🤖 AI Summary
Traditional Bayesian methods for inferring eccentric binary black hole parameters in pulsar timing arrays are hindered by high-dimensional parameter spaces, complex noise models, and computationally expensive likelihood evaluations. This work proposes a novel framework that integrates a physics-informed positional encoding scheme within a Transformer architecture and leverages simulation-based inference. For the first time, analytical gravitational-wave phase evolution is embedded directly into the positional encoding, enabling physics-aware, end-to-end posterior inference. By combining discrete and continuous conditional normalizing flows, the method significantly outperforms baseline approaches lacking physical priors across a range of signal-to-noise ratios, yielding sharper and more accurate posterior distributions while substantially improving computational efficiency. The modular design of the framework naturally accommodates realistic scenarios, such as the inclusion of red noise.
📝 Abstract
Pulsar timing arrays (PTAs) provide a unique window into nanohertz gravitational waves (GWs), but extracting astrophysical parameters from noisy, long-baseline timing residuals remains computationally challenging with traditional Bayesian techniques due to the high dimensionality of the parameter space, complex and correlated noise models, and the cost of repeated likelihood evaluations.

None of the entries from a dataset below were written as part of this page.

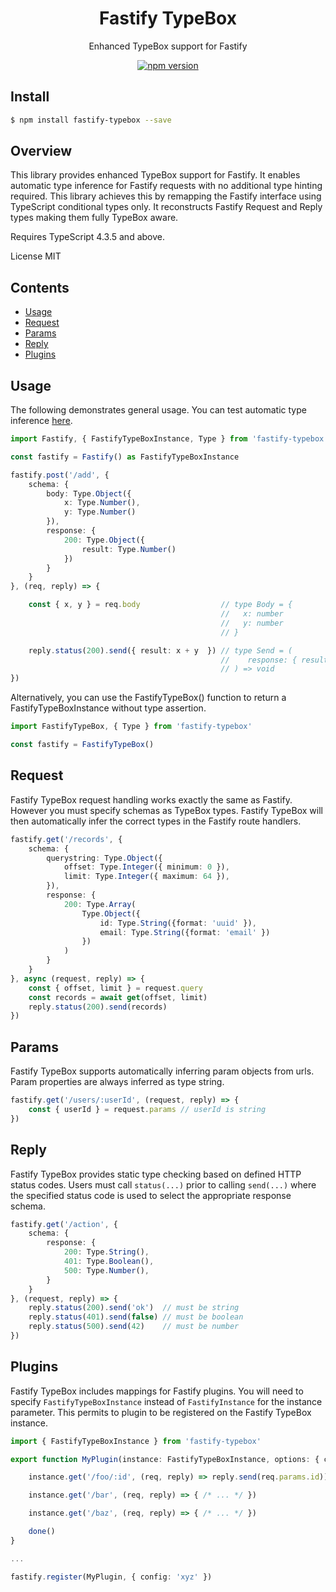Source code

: <div align='center'>

<h1>Fastify TypeBox</h1>

<p>Enhanced TypeBox support for Fastify</p>

[![npm version](https://badge.fury.io/js/fastify-typebox.svg)](https://badge.fury.io/js/fastify-typebox)

</div>

## Install

```bash
$ npm install fastify-typebox --save
```

## Overview

This library provides enhanced TypeBox support for Fastify. It enables automatic type inference for Fastify requests with no additional type hinting required. This library achieves this by remapping the Fastify interface using TypeScript conditional types only. It reconstructs Fastify Request and Reply types making them fully TypeBox aware.

Requires TypeScript 4.3.5 and above.

License MIT

## Contents

- [Usage](#Usage)
- [Request](#Request)
- [Params](#Params)
- [Reply](#Reply)
- [Plugins](#Plugins)

## Usage

The following demonstrates general usage. You can test automatic type inference [here](https://www.typescriptlang.org/play?#code/JYWwDg9gTgLgBAMQIYGcbAGYE8A0cDeiq62AKlmAKYBCEAHgJIB2aSTAxpXuVXAL5wMUCCDgByDMUxYAtDAqUARvTEBYAFAb2EFvElppcALxED2ABQBKOKlMksPGvWasOlDRv32AdJDTmxAHokABMQsTxCDTgYuBR2AAtKECQALgJo2KzlEKx0x28AeUUAK0p2GHN8TKzauDp8hW8AOQBXEEVKKCscGrrYvLgCto6uqz6svkte9X64KEoUSBZKdOrZudiAJgAGHcaqItLyyvXN-oWUVoAbGAPKFvbO7ssJ-qm3mL4+7-U+PHMCwAjngFmBrlhrEYAHwZTQbGLaXQEep4LD8YzzShA7w5dHnfqBQJweS8Wi5TFnAnUmnnImxBpwJhPLqfWnsgn0mKDZmjKBsjmCur0359MEQ7ysGCtFDmXY7SySyhMEJVLFXW7pOhwADUcHxUzg9NJlDgAGVlSFMeYBUK7UbibFLssUKsUZcbncmSyoPxbfbBfSobCAG4QYAhDRTIA).

```typescript
import Fastify, { FastifyTypeBoxInstance, Type } from 'fastify-typebox'

const fastify = Fastify() as FastifyTypeBoxInstance

fastify.post('/add', { 
    schema: {
        body: Type.Object({
            x: Type.Number(),
            y: Type.Number()
        }),
        response: {
            200: Type.Object({
                result: Type.Number()
            })
        }
    }
}, (req, reply) => {

    const { x, y } = req.body                  // type Body = {
                                               //   x: number
                                               //   y: number
                                               // }

    reply.status(200).send({ result: x + y  }) // type Send = (
                                               //    response: { result: number }
                                               // ) => void
})
```
Alternatively, you can use the FastifyTypeBox() function to return a FastifyTypeBoxInstance without type assertion.

```typescript
import FastifyTypeBox, { Type } from 'fastify-typebox'

const fastify = FastifyTypeBox()
```

## Request

Fastify TypeBox request handling works exactly the same as Fastify. However you must specify schemas as TypeBox types. Fastify TypeBox will then automatically infer the correct types in the Fastify route handlers.

```typescript
fastify.get('/records', {
    schema: {
        querystring: Type.Object({
            offset: Type.Integer({ minimum: 0 }),
            limit: Type.Integer({ maximum: 64 }),
        }),
        response: {
            200: Type.Array(
                Type.Object({
                    id: Type.String({format: 'uuid' }),
                    email: Type.String({format: 'email' })
                })
            )
        }
    }
}, async (request, reply) => {
    const { offset, limit } = request.query
    const records = await get(offset, limit)
    reply.status(200).send(records)
})
```

## Params

Fastify TypeBox supports automatically inferring param objects from urls. Param properties are always inferred as type string.

```typescript
fastify.get('/users/:userId', (request, reply) => {
    const { userId } = request.params // userId is string
})
```

## Reply

Fastify TypeBox provides static type checking based on defined HTTP status codes. Users must call `status(...)` prior to calling `send(...)` where the specified status code is used to select the appropriate response schema.

```typescript
fastify.get('/action', {
    schema: {
        response: {
            200: Type.String(),
            401: Type.Boolean(),
            500: Type.Number(),
        }
    }
}, (request, reply) => {
    reply.status(200).send('ok')  // must be string
    reply.status(401).send(false) // must be boolean
    reply.status(500).send(42)    // must be number
})
```

## Plugins

Fastify TypeBox includes mappings for Fastify plugins. You will need to specify `FastifyTypeBoxInstance` instead of `FastifyInstance` for the instance parameter. This permits to plugin to be registered on the Fastify TypeBox instance.

```typescript
import { FastifyTypeBoxInstance } from 'fastify-typebox'

export function MyPlugin(instance: FastifyTypeBoxInstance, options: { config: any }, done: Function) {

    instance.get('/foo/:id', (req, reply) => reply.send(req.params.id))

    instance.get('/bar', (req, reply) => { /* ... */ })

    instance.get('/baz', (req, reply) => { /* ... */ })

    done()
}

...

fastify.register(MyPlugin, { config: 'xyz' })
```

We introduce a Transformer with a physics-informed positional-encoding framework for the efficient inference of eccentric binary black holes in relativistic orbits from PTA data. Our approach embeds analytical GW phase evolution directly into the model through structured positional encodings, enabling the network to learn physically meaningful representations from raw PTA timing residuals. We then use generative models, including discrete and continuous conditional normalizing flows, to infer posterior distributions within a simulation-based inference framework. Across a range of signal-to-noise ratios, the proposed method achieves improved accuracy, sharper posteriors, and faster inference compared to physics-agnostic baselines. While presented for deterministic white-noise signals, the modular framework readily generalizes to realistic PTA analyses incorporating red noise and additional components. This work highlights the potential of physics-aware deep learning models as scalable alternatives to conventional inference pipelines for next-generation PTA datasets.